John Kruger (Arnold Schwarzenegger) est L’Effaceur, meilleur agent de Witsec, le programme de protection des témoins. Il est célibataire et sans histoire, patriote et plein de moralité. Il travaille seul et réussit toujours sa mission, même dans l’improvisation. Lorsqu’il accepte de prendre en charge Lee Cullen (Vanessa Williams), John découvre vite que la jeune femme est la cible d’agents corrompus du gouvernement, à la tête desquels opère son mentor DeGuerin (James Caan). L’enjeu est le témoignage de la belle dans une affaire de trafic d’armes futuristes, des fusils EM capables de tirer à la vitesse de la lumière. Seul contre tous, trahi et très remonté, Kruger va tout faire pour garder en vie sa “love interest”. Fort heureusement, en plus de ses muscles et de son talent, il pourra compter sur l’aide bénévole de quelques-uns de ses anciens protégés…

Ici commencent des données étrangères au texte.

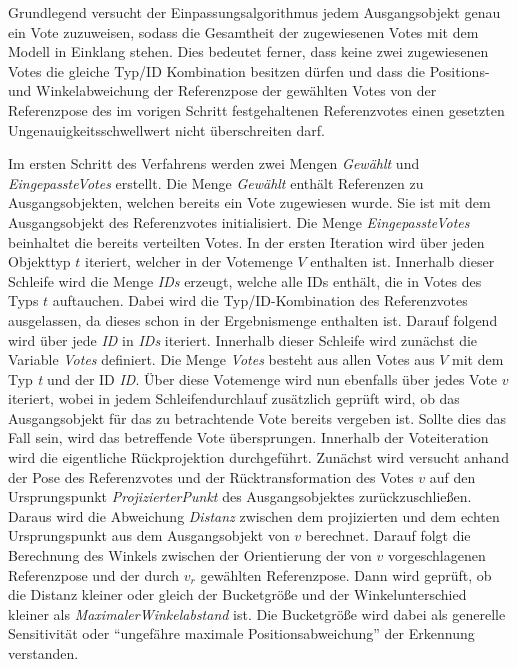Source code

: Grundlegend versucht der Einpassungsalgorithmus jedem Ausgangsobjekt genau ein Vote zuzuweisen, sodass die Gesamtheit der zugewiesenen Votes mit dem Modell in Einklang stehen.
Dies bedeutet ferner, dass keine zwei zugewiesenen Votes die gleiche Typ/ID Kombination besitzen dürfen und dass die Positions- und Winkelabweichung der Referenzpose der gewählten Votes von der Referenzpose des im vorigen Schritt festgehaltenen Referenzvotes einen gesetzten Ungenauigkeitsschwellwert nicht überschreiten darf.

Im ersten Schritt des Verfahrens werden zwei Mengen \textit{Gewählt} und \textit{EingepassteVotes} erstellt.
Die Menge \textit{Gewählt} enthält Referenzen zu Ausgangsobjekten, welchen bereits ein Vote zugewiesen wurde. Sie ist mit dem Ausgangsobjekt des Referenzvotes initialisiert.
Die Menge \textit{EingepassteVotes} beinhaltet die bereits verteilten Votes.
In der ersten Iteration wird über jeden Objekttyp $t$ iteriert, welcher in der Votemenge $V$ enthalten ist.
Innerhalb dieser Schleife wird die Menge \textit{IDs} erzeugt, welche alle IDs enthält, die in Votes des Typs $t$ auftauchen.
Dabei wird die Typ/ID-Kombination des Referenzvotes ausgelassen, da dieses schon in der Ergebnismenge enthalten ist.
Darauf folgend wird über jede \textit{ID} in \textit{IDs} iteriert.
Innerhalb dieser Schleife wird zunächst die Variable \textit{Votes} definiert.
Die Menge \textit{Votes} besteht aus allen Votes aus $V$ mit dem Typ \textit{t} und der ID \textit{ID}.
Über diese Votemenge wird nun ebenfalls über jedes Vote $v$ iteriert, wobei in jedem Schleifendurchlauf zusätzlich geprüft wird, ob das Ausgangsobjekt für das zu betrachtende Vote bereits vergeben ist.
Sollte dies das Fall sein, wird das betreffende Vote übersprungen.
Innerhalb der Voteiteration wird die eigentliche Rückprojektion durchgeführt.
Zunächst wird versucht anhand der Pose des Referenzvotes und der Rücktransformation des Votes $v$ auf den Ursprungspunkt \textit{ProjizierterPunkt} des Ausgangsobjektes zurückzuschließen.
Daraus wird die Abweichung \textit{Distanz} zwischen dem projizierten und dem echten Ursprungspunkt aus dem Ausgangsobjekt von $v$ berechnet.
Darauf folgt die Berechnung des Winkels zwischen der Orientierung der von $v$ vorgeschlagenen Referenzpose und der durch $v_r$ gewählten Referenzpose.
Dann wird geprüft, ob die Distanz kleiner oder gleich der Bucketgröße und der Winkelunterschied kleiner als \textit{MaximalerWinkelabstand} ist.
Die Bucketgröße wird dabei als generelle Sensitivität oder "`ungefähre maximale Positionsabweichung"' der Erkennung verstanden.
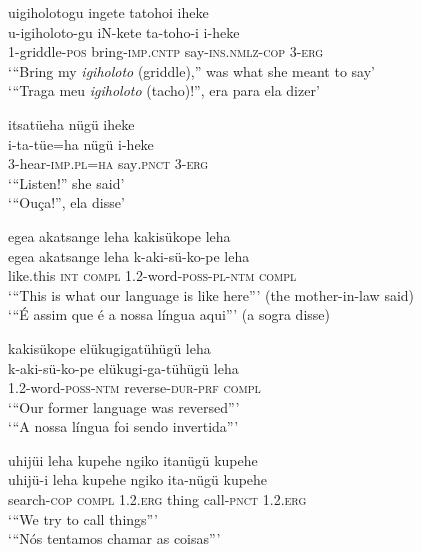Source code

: \documentclass[output=paper,
modfonts,nonflat
]{langsci/langscibook}
\begin{document}
\ea uigiholotogu ingete tatohoi iheke \\[.3em]
\gll u-igiholoto-gu	iN-kete 		ta-toho-i 		i-heke \\
1-griddle-\textsc{pos} 	bring\textsc{-imp}.\textsc{cntp} 	say-\textsc{ins.nmlz-cop}	3-\textsc{erg} \\
\glt ‘“Bring my \emph{igiholoto} (griddle),” was what she meant to say’ \\
‘“Traga meu \emph{igiholoto} (tacho)!”, era para ela dizer’ \\
\z

 
\newpage  
\ea itsatüeha nügü iheke \\[.3em]
\gll i-ta-tüe=ha		nügü		i-heke \\
3-hear-\textsc{imp.pl=ha} 	say\textsc{.pnct} 	3-\textsc{erg} \\
\glt ‘“Listen!” she said’ \\
‘“Ouça!”, ela disse’ \\
\z

\ea egea akatsange leha kakisükope leha \\[.3em]
\gll egea		akatsange	leha	k-aki-sü-ko-pe		leha \\
like.this 	\textsc{int} 		\textsc{compl}	1.2-word-\textsc{poss-pl-ntm} 	\textsc{compl} \\
\glt ‘“This is what our language is like here”’ (the mother-in-law said) \\
‘“É assim que é a nossa língua aqui”’ (a sogra disse) \\
\z 

\ea kakisükope elükugigatühügü leha \\[.3em]
\gll k-aki-sü-ko-pe		elükugi-ga-tühügü	leha \\
1.2-word-\textsc{poss-ntm} 	reverse\textsc{-dur-prf} 	\textsc{compl} \\
\glt ‘“Our former language was reversed”’ \\
‘“A nossa língua foi sendo invertida”’ \\
\z 

\ea uhijüi leha kupehe ngiko itanügü kupehe \\[.3em]
\gll uhijü-i		leha	kupehe		ngiko	ita-nügü	kupehe \\
search-\textsc{cop} 	\textsc{compl} 1.2.\textsc{erg}	thing 	call-\textsc{pnct} 	1.2.\textsc{erg} \\
\glt ‘“We try to call things”’ \\
‘“Nós tentamos chamar as coisas”’ \\
\z
\end{document}
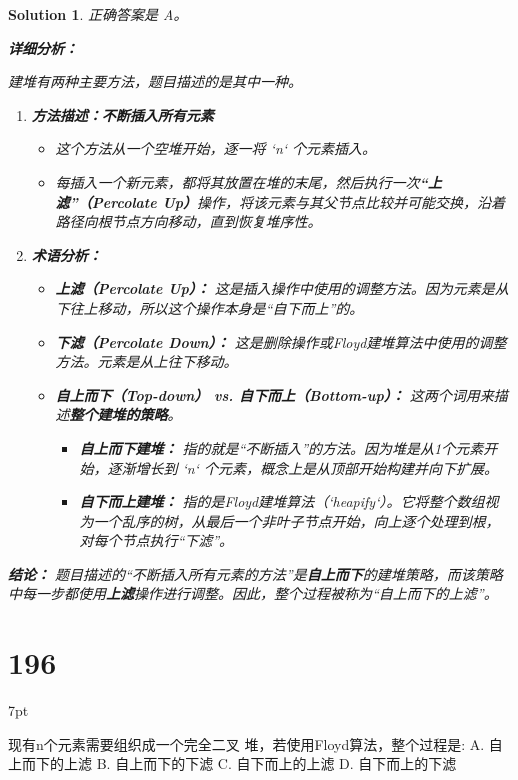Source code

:\documentclass[UTF8]{report}
\newtheorem{solution}{Solution}
\theoremstyle{MyLineTheoremStyle} %
\theoremstyle{MyBlockTheoremStyle} %
\theoremstyle{MySubsubsectionStyle} %
\newenvironment{graybox}{%
        \def\FrameCommand{%
        \hspace{1pt}%
        {\color{gray}\small \vrule width 2pt}%
        {\color{graybox_color}\vrule width 4pt}%
        \colorbox{graybox_color}%
        }%
        \MakeFramed{\advance\hsize-\width\FrameRestore}%
        \noindent\hspace{-4.55pt}%
        \begin{adjustwidth}{}{7pt}%
        \vspace{2pt}\vspace{2pt}%
        }
        {%
        \vspace{2pt}\end{adjustwidth}\endMakeFramed%
        }
\begin{document}
\begin{solution}
正确答案是 A。

\textbf{详细分析：}

建堆有两种主要方法，题目描述的是其中一种。

\begin{enumerate}
    \item \textbf{方法描述：不断插入所有元素}
    \begin{itemize}
        \item 这个方法从一个空堆开始，逐一将 `n` 个元素插入。
        \item 每插入一个新元素，都将其放置在堆的末尾，然后执行一次\textbf{“上滤”（Percolate Up）}操作，将该元素与其父节点比较并可能交换，沿着路径向根节点方向移动，直到恢复堆序性。
    \end{itemize}

    \item \textbf{术语分析：}
    \begin{itemize}
        \item \textbf{上滤（Percolate Up）：} 这是插入操作中使用的调整方法。因为元素是从下往上移动，所以这个操作本身是“自下而上”的。
        \item \textbf{下滤（Percolate Down）：} 这是删除操作或Floyd建堆算法中使用的调整方法。元素是从上往下移动。
        \item \textbf{自上而下（Top-down） vs. 自下而上（Bottom-up）：} 这两个词用来描述\textbf{整个建堆的策略}。
            \begin{itemize}
                \item \textbf{自上而下建堆：} 指的就是“不断插入”的方法。因为堆是从1个元素开始，逐渐增长到 `n` 个元素，概念上是从顶部开始构建并向下扩展。
                \item \textbf{自下而上建堆：} 指的是Floyd建堆算法（`heapify`）。它将整个数组视为一个乱序的树，从最后一个非叶子节点开始，向上逐个处理到根，对每个节点执行“下滤”。
            \end{itemize}
    \end{itemize}
\end{enumerate}

\textbf{结论：}
题目描述的“不断插入所有元素的方法”是\textbf{自上而下}的建堆策略，而该策略中每一步都使用\textbf{上滤}操作进行调整。因此，整个过程被称为“自上而下的上滤”。
\end{solution}

\section*{196}
\begin{graybox}
现有n个元素需要组织成一个完全二叉
堆，若使用Floyd算法，整个过程是:
A. 自上而下的上滤
B. 自上而下的下滤
C. 自下而上的上滤
D. 自下而上的下滤
\end{graybox}
\end{document}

Avant son mandat de gouverneur de Californie en 2003, Arnold Schwarzenegger, c’était Conan le Barbare et Terminator. C’était aussi des métrages cultes à l’épreuve du temps. Les succès de Total Recall, Predator et True Lies sont autant dus à sa présence qu’à leurs réalisateurs talentueux. Mais si le mythe Schwarzy est né de chefs-d’œuvre, la carrière de l’homme est pleine de projets allant de « honnêtes et bien dans leur époque » (Le Contrat, Commando) à « salement opportunistes et/ou anachroniques » (La Fin des Temps, Dommage Collatéral, Terminator 3).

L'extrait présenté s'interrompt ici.